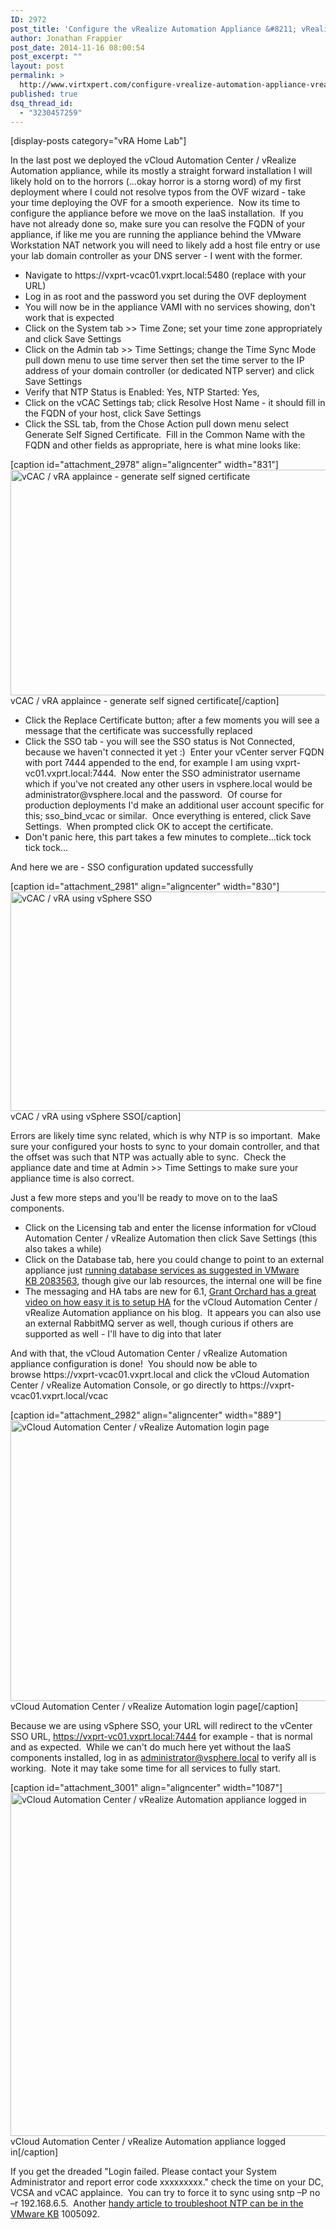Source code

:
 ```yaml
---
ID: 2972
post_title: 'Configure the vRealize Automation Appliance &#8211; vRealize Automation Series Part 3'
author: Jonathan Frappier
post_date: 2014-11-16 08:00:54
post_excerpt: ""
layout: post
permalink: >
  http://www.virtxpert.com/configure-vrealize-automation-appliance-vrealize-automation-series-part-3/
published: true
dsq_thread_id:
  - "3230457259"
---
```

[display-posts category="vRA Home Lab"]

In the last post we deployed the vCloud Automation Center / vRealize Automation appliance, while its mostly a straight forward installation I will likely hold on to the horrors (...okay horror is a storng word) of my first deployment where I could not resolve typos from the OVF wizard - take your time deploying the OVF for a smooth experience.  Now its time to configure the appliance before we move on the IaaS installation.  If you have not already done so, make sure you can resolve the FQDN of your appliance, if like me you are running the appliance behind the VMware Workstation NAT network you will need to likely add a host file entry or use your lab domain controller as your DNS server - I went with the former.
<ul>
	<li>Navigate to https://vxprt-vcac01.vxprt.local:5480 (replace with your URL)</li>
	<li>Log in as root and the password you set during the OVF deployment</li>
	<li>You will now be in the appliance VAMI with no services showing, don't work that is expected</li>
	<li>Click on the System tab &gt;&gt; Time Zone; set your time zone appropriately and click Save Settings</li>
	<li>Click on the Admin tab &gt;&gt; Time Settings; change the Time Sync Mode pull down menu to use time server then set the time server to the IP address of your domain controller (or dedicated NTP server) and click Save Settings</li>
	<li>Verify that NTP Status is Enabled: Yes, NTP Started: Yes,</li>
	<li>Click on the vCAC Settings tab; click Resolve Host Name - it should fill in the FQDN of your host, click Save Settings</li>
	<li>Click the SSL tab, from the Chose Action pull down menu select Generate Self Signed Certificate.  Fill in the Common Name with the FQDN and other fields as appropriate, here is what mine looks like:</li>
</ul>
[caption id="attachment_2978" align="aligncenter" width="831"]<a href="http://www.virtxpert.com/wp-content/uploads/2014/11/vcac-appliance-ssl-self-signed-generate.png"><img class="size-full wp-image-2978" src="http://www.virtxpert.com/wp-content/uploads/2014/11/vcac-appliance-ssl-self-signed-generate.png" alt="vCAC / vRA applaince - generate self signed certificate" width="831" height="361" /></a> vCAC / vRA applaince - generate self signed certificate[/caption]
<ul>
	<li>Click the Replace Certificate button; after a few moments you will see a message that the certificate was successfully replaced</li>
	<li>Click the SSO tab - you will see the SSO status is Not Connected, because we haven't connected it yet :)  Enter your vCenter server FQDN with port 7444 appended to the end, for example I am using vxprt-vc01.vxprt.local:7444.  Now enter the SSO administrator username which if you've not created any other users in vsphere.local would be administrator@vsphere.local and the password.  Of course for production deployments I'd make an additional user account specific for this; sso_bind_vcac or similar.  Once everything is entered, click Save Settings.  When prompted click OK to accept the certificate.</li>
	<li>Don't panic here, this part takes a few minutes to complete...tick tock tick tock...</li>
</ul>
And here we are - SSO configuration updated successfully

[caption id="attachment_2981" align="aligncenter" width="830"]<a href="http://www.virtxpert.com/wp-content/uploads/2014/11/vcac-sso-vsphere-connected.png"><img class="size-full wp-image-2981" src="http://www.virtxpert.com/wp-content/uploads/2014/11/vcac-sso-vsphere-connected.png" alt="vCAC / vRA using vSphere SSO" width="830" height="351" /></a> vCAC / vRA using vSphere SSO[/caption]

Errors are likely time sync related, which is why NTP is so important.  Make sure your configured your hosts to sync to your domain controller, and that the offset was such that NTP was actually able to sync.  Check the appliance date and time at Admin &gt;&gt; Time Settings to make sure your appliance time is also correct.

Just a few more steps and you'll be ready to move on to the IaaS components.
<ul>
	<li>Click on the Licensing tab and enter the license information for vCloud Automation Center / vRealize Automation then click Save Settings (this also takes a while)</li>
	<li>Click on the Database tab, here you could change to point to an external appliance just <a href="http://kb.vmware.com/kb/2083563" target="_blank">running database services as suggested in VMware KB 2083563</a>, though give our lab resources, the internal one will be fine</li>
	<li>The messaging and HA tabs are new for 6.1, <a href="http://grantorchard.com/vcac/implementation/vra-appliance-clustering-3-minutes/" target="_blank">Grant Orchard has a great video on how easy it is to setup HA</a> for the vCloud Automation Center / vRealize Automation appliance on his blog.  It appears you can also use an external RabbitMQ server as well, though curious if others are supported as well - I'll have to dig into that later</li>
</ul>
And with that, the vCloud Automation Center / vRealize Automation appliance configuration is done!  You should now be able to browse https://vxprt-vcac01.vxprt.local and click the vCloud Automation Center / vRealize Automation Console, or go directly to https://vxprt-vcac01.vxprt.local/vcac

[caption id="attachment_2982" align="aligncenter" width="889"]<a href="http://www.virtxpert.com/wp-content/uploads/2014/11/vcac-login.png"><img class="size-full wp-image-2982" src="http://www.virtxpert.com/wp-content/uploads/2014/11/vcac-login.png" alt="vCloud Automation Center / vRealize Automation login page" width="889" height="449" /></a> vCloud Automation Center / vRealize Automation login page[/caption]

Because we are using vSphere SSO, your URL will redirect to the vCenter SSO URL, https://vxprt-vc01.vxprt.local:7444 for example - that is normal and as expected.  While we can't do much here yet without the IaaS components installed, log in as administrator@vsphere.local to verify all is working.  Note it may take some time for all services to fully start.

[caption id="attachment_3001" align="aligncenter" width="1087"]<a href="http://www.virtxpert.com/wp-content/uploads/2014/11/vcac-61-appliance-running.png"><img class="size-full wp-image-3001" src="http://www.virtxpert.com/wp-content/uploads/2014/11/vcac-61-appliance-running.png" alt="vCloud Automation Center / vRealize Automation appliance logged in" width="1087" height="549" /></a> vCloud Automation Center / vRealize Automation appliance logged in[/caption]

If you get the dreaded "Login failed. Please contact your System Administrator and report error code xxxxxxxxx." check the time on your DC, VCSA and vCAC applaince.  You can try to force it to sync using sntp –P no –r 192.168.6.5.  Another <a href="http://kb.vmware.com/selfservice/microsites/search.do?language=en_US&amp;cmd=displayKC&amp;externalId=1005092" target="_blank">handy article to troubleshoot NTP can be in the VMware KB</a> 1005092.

____

Go through the records and count the lines that include "takes", then give only that number.

### Problem solution
2